Maalesef yenidoğan metabolik-endokrin tarama programının devlet güvencesi ile ücretsiz
yapılmadığı nadir ülkelerdeniz. Türkiye Cumhuriyeti 1987’de Fenil ketonüri taraması ile
başladığı tarama programını yıllar içinde genişletip, geliştirip, tüm ülkeye yayıp en son Mayıs
2022’de Spinal müsküler Atrofi’yide programına eklemiştir. Bizde, Kıbrıs’ın kuzeyinde devlet
eliyle uygulanan bir yenidoğan metabolik tarama programı yoktur. Özellikle mevcut
ekonomik krizde toplumun alım gücü düşmesi nedeni ile testlerin yapılamaması neticesinde
bu çocukların erken tanı şansını kaybetmesinde endişe etmekteyiz. Erken tanı ile spesifik
tedaviler ve beklide basit bir diyet ile normal yaşam sürebilecek olan bu çocukların geç tanı
alıp kaybedilmesi veya sekelli yaşam sürmesi sonucunu doğurması ile yüzleşmekten
korkmaktayız.

Yenidoğan metabolik-endokrin ve SMA tarama programı Sağlık bakanlığı tarafından ücretsiz
ve kolay ulaşılabilir olması elzemdir.
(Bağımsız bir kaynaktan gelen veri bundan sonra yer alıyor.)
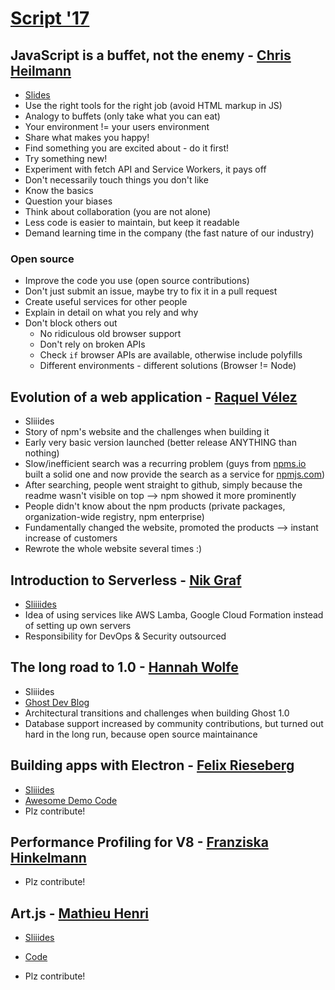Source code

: # [Script '17](https://scriptconf.org/)

## JavaScript is a buffet, not the enemy - [Chris Heilmann](https://twitter.com/codepo8)

- [Slides](http://www.slideshare.net/cheilmann/javascript-is-a-buffet-scriptconf-2017-keynote)
- Use the right tools for the right job (avoid HTML markup in JS)
- Analogy to buffets (only take what you can eat)
- Your environment != your users environment
- Share what makes you happy!
- Find something you are excited about - do it first!
- Try something new!
- Experiment with fetch API and Service Workers, it pays off
- Don't necessarily touch things you don't like
- Know the basics
- Question your biases
- Think about collaboration (you are not alone)
- Less code is easier to maintain, but keep it readable
- Demand learning time in the company (the fast nature of our industry)

### Open source
- Improve the code you use (open source contributions)
- Don't just submit an issue, maybe try to fix it in a pull request
- Create useful services for other people
- Explain in detail on what you rely and why
- Don't block others out
	- No ridiculous old browser support
	- Don't rely on broken APIs
	- Check `if` browser APIs are available, otherwise include polyfills
	- Different environments - different solutions (Browser != Node)

## Evolution of a web application - [Raquel Vélez](https://twitter.com/rockbot)

- Sliiides
- Story of npm's website and the challenges when building it
- Early very basic version launched (better release ANYTHING than nothing)
- Slow/inefficient search was a recurring problem (guys from [npms.io](https://npms.io/) built a solid one and now provide the search as a service for [npmjs.com](https://www.npmjs.com/))
- After searching, people went straight to github, simply because the readme wasn't visible on top --> npm showed it more prominently
- People didn't know about the npm products (private packages, organization-wide registry, npm enterprise)
- Fundamentally changed the website, promoted the products --> instant increase of customers
- Rewrote the whole website several times :)

## Introduction to Serverless - [Nik Graf](https://twitter.com/nikgraf)

- [Sliiiides](http://www.slideshare.net/nikgraf/introduction-to-serverless)
- Idea of using services like AWS Lamba, Google Cloud Formation instead of setting up own servers
- Responsibility for DevOps & Security outsourced


## The long road to 1.0 - [Hannah Wolfe](https://twitter.com/ErisDS)

- Sliiides
- [Ghost Dev Blog](https://dev.ghost.org/)
- Architectural transitions and challenges when building Ghost 1.0
- Database support increased by community contributions, but turned out hard in the long run, because open source maintainance 

## Building apps with Electron - [Felix Rieseberg](https://twitter.com/felixrieseberg)

- [Sliiides](https://speakerdeck.com/felixrieseberg/script17-building-apps-with-javascript-and-electron)
- [Awesome Demo Code](https://github.com/felixrieseberg/electron-code-editor)
- Plz contribute!

## Performance Profiling for V8 - [Franziska Hinkelmann](https://twitter.com/fhinkel)

- Plz contribute!

## Art.js - [Mathieu Henri](https://twitter.com/p01)

- [Sliiides](http://www.p01.org/script17/talk.htm)
- [Code](http://www.p01.org/script17/live.htm)

- Plz contribute!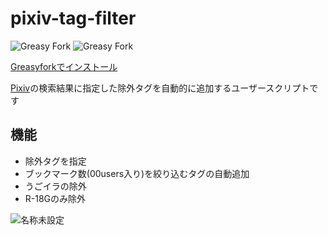 # pixiv-tag-filter

![Greasy Fork](https://img.shields.io/greasyfork/l/456536-pixiv-automatic-exclusion-search)
![Greasy Fork](https://img.shields.io/greasyfork/dt/456536-pixiv-automatic-exclusion-search)

[Greasyforkでインストール](https://greasyfork.org/ja/scripts/456536-pixiv-automatic-exclusion-search)

[Pixiv](https://pixiv.net)の検索結果に指定した除外タグを自動的に追加するユーザースクリプトです


## 機能
-   除外タグを指定
-   ブックマーク数(00users入り)を絞り込むタグの自動追加
-   うごイラの除外
-   R-18Gのみ除外

![名称未設定](https://github.com/yakisova41/pixiv-tag-filter/assets/75610521/ca3c6692-f818-400e-bbe9-26ef2c5253e7)
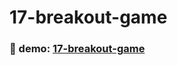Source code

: # 17-breakout-game

### :eyes: demo: [17-breakout-game](https://sincerity628.github.io/back-to-simple/17-breakout-game/index.html)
Tarama programı hayata geçirilmeli ve adanın
kuzeyinde doğan tüm çocuklar ücretsiz olarak taranmalı, etkin ve efektif sistem alt yapısı
kurulmalıdır.

Ülkemizde sigorta sisteminin karşıladığı ilaç, tedavi listesi zaman zaman güncelliğini
yitirmektedir. Devlet odaklı değil, hasta, insan odaklı bir bakış açısı ile tedavi masrafı yüksek
olan örneğin SMA gibi nadir hastalıkların tedavileri sigorta sistemi tarafından karşılanmalıdır.
Akılcı bütçe yönetimine geçirilirse, bu tarama, tanı ve tedavilere erişim için kaynak
bulunabilecektir.

Ülkemizdeki sağlık sistemi tüm vatandaşlarımıza nadir veya sık görülen hastalık olsun tanı,
tetkik, tedavi en güncel tedavileri karşılamalıdır. Bizim insanımız da sağlıkta en güncel,
modern tedavilere erişim hakkına sahiptir.